许之一裹成个球出了被窝,短短一截路,抖得跟筛糠似的,半天了才走出一米。
众人哭笑不得地看着一步三晃的仓鼠,还是谢京墨过去把它捡了过来。
终于上桌了的许之一看着火锅两眼放光,搓着小爪子等待谢京墨给它晾凉虾丸。
白不留调了个爆辣的蘸碟,香味扑鼻,勾引到了一只好奇的仓鼠。
“辣吗?”仓鼠问道。
“不辣!”白不留眼神坚定地回复。
“给我来点!”天真烂漫的仓鼠品尝了一滴辣油。
瞬间鼠山爆发:“啊————”
吓了一旁正欢快互动的林小夭和菜宝一跳。
林叔从厨台探出个脑袋:“咋了又咋了!”
正在下菜的谢京墨头疼不已,无奈地看了一眼笑到泪飚出出来的白不留,给许之一开了一盒牛奶止辣。

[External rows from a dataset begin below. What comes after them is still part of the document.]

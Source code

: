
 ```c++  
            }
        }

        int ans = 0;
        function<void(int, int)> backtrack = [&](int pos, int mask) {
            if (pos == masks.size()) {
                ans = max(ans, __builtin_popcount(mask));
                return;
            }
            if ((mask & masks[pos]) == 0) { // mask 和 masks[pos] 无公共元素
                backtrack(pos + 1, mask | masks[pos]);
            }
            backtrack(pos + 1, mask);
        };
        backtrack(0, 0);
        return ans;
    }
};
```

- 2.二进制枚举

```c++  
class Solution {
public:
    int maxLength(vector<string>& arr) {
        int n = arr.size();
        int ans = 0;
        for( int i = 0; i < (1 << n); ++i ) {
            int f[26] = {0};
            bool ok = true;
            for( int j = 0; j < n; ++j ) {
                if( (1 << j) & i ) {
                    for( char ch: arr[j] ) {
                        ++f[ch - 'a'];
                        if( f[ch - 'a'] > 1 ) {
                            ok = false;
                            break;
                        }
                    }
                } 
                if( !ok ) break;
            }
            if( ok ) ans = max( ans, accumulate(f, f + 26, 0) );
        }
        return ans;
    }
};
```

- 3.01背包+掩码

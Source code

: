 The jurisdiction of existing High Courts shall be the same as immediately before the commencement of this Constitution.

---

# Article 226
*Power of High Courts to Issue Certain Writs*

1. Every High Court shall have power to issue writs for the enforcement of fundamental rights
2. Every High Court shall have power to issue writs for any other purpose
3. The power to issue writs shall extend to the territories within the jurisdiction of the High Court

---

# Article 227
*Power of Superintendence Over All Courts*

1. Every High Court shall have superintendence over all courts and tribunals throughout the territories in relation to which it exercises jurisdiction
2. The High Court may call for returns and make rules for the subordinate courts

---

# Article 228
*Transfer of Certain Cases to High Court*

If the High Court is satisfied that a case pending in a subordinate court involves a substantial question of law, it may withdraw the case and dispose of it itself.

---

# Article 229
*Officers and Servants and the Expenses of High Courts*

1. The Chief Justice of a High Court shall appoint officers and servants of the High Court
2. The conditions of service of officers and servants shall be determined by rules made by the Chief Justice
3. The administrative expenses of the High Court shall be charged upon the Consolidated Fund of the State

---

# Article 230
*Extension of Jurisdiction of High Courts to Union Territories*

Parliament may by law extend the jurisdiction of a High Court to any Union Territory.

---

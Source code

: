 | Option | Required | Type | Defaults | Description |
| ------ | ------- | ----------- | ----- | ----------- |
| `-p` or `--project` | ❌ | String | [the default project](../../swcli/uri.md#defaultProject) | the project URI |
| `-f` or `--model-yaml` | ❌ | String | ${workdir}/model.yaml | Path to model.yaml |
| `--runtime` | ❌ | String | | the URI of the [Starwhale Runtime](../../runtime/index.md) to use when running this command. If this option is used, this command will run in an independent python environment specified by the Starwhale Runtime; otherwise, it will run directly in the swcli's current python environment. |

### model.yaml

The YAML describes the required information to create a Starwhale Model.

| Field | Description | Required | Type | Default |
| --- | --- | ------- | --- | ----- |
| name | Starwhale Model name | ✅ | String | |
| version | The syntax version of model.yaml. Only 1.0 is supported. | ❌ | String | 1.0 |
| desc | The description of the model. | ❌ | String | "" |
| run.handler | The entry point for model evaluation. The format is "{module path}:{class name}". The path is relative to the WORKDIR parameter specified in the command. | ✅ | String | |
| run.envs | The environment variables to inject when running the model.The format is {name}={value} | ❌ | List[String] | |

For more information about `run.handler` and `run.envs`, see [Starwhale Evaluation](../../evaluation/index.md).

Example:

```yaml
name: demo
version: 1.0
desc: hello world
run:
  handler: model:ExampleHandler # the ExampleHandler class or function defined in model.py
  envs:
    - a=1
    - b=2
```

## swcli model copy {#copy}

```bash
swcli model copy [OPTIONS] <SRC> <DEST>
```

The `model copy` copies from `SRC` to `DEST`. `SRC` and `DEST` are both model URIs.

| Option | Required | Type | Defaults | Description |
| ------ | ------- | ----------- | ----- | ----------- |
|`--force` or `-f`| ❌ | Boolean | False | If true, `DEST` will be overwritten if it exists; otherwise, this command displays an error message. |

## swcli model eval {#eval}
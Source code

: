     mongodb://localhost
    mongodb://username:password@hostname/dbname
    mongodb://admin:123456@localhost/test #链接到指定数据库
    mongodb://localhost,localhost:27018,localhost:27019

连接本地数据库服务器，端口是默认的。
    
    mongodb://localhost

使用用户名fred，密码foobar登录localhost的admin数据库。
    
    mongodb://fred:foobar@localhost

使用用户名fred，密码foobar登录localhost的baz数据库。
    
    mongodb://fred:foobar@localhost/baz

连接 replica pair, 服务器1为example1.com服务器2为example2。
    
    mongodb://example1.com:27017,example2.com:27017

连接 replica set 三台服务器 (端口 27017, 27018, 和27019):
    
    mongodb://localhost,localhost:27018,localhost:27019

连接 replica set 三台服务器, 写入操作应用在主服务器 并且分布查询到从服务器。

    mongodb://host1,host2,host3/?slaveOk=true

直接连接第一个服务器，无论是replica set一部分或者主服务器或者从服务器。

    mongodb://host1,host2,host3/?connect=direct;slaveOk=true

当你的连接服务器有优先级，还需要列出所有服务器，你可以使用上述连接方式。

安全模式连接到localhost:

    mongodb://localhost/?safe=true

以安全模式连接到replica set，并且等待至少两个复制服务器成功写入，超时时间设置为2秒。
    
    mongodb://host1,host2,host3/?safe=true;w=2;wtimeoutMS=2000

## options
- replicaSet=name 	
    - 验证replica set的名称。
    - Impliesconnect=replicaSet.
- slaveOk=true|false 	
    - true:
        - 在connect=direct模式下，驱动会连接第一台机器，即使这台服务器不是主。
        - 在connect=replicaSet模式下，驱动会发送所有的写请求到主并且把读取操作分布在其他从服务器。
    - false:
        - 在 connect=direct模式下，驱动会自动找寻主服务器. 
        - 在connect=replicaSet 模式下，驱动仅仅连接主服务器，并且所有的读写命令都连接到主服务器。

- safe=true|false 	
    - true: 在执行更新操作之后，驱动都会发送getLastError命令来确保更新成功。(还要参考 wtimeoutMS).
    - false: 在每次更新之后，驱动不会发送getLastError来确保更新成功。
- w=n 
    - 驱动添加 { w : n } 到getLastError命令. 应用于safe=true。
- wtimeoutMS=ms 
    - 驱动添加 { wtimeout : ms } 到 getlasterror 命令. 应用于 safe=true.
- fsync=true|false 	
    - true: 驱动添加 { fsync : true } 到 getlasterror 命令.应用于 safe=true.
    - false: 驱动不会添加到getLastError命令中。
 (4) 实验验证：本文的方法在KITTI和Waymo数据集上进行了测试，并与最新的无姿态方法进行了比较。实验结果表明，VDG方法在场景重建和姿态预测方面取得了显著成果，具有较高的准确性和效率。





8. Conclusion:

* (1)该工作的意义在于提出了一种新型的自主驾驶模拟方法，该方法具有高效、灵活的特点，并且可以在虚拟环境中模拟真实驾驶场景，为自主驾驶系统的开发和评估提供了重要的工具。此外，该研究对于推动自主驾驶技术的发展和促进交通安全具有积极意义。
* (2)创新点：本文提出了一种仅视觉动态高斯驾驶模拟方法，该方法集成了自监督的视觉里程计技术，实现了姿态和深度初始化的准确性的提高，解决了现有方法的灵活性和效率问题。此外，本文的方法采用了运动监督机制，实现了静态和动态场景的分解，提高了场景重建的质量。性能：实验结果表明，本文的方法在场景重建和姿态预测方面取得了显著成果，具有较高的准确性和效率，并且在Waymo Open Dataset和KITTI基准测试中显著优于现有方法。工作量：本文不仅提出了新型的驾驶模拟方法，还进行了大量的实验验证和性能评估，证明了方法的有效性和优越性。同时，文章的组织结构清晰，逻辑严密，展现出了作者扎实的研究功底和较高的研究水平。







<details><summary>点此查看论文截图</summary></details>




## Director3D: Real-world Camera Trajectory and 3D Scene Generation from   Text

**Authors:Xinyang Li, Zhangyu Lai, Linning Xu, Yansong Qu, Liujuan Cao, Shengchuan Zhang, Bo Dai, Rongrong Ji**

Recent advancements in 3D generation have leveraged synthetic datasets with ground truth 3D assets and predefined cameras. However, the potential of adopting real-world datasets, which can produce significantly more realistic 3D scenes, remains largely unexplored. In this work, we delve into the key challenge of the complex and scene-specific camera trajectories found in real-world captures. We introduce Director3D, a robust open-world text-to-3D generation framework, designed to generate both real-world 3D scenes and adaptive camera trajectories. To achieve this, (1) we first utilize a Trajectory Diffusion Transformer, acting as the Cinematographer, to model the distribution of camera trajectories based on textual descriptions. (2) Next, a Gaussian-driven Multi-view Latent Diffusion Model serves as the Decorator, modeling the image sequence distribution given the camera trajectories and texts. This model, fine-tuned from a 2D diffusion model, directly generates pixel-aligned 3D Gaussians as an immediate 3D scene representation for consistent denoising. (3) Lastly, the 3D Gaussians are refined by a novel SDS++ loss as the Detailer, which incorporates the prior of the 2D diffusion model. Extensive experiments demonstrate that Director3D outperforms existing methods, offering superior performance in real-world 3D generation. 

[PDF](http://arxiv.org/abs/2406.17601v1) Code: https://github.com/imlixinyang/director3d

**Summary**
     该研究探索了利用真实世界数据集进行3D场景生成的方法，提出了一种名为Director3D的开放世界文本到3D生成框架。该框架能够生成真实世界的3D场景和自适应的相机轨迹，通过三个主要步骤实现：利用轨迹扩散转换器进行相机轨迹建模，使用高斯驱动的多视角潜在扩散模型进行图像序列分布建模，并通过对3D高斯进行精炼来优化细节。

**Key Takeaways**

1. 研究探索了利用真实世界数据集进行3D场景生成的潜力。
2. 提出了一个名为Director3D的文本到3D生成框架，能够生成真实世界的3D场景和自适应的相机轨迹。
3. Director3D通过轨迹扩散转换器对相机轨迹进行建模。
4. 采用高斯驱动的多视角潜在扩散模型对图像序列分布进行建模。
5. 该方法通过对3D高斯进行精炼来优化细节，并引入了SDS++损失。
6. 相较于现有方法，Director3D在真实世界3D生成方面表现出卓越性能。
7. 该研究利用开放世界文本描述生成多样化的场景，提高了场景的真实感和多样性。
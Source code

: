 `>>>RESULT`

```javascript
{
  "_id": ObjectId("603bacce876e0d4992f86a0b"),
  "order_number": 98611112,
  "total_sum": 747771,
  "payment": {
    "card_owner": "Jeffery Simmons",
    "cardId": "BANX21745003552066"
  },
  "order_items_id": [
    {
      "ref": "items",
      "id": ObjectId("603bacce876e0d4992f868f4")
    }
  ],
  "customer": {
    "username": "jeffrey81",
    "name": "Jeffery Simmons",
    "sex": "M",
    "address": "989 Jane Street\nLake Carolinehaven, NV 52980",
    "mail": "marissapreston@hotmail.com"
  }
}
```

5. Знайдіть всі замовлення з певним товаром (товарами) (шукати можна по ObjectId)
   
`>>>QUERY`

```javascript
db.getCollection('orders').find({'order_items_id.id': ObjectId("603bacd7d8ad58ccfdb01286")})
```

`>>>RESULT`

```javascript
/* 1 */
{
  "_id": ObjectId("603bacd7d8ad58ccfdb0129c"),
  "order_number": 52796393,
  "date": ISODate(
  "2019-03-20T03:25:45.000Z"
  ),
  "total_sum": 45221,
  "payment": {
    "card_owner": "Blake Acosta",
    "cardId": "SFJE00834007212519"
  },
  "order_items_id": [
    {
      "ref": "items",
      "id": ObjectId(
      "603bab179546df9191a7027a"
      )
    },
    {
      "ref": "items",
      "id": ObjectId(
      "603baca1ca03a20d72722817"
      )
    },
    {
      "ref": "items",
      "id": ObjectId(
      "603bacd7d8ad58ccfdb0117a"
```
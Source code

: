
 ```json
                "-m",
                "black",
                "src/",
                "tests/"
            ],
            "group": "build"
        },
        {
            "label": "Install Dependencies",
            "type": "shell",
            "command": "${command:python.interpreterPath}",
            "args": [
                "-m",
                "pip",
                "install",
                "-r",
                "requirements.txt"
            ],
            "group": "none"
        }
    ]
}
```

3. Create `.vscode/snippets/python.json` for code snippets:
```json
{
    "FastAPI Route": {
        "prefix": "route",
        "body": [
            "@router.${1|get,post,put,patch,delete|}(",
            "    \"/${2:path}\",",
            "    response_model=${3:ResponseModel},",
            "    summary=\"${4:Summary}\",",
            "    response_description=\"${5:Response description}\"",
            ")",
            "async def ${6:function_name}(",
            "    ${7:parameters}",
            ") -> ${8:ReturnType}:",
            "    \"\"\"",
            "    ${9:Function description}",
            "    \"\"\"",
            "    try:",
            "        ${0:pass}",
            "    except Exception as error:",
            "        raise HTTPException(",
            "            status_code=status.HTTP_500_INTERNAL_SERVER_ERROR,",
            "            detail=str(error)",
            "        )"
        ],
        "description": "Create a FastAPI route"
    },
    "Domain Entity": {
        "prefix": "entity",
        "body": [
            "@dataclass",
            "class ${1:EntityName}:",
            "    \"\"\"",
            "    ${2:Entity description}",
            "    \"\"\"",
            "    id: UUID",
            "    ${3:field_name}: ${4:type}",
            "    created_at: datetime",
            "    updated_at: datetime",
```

许之一泪汪汪地猛吸牛奶,肃着一张小脸用爪子对着白不留比比划划:“唔唔唔唔唔!”你给我等着!
喝了半盒牛奶才稍微好些的许之一吐了吐舌头,别说,辣得还挺爽的,身体都暖了!
两分钟后,嚼着虾丸的仓鼠挠了挠头,这辣的后劲也太大了,它脑壳都疼了。
三分钟后,依旧火热的许之一严肃地戳了戳谢京墨说道:“我觉得,我可能要进化了。”说完,立刻直挺挺地向后倒去。
第36章 喜欢,很喜欢
第三次进化, 不论是许之一还是众人,都已已有心理准备。
此刻的许之一正隔着一块毛巾,抱趴在一瓶冻得梆硬的矿泉水上, 可怜巴巴地看着大家吃火锅, 泪眼朦胧。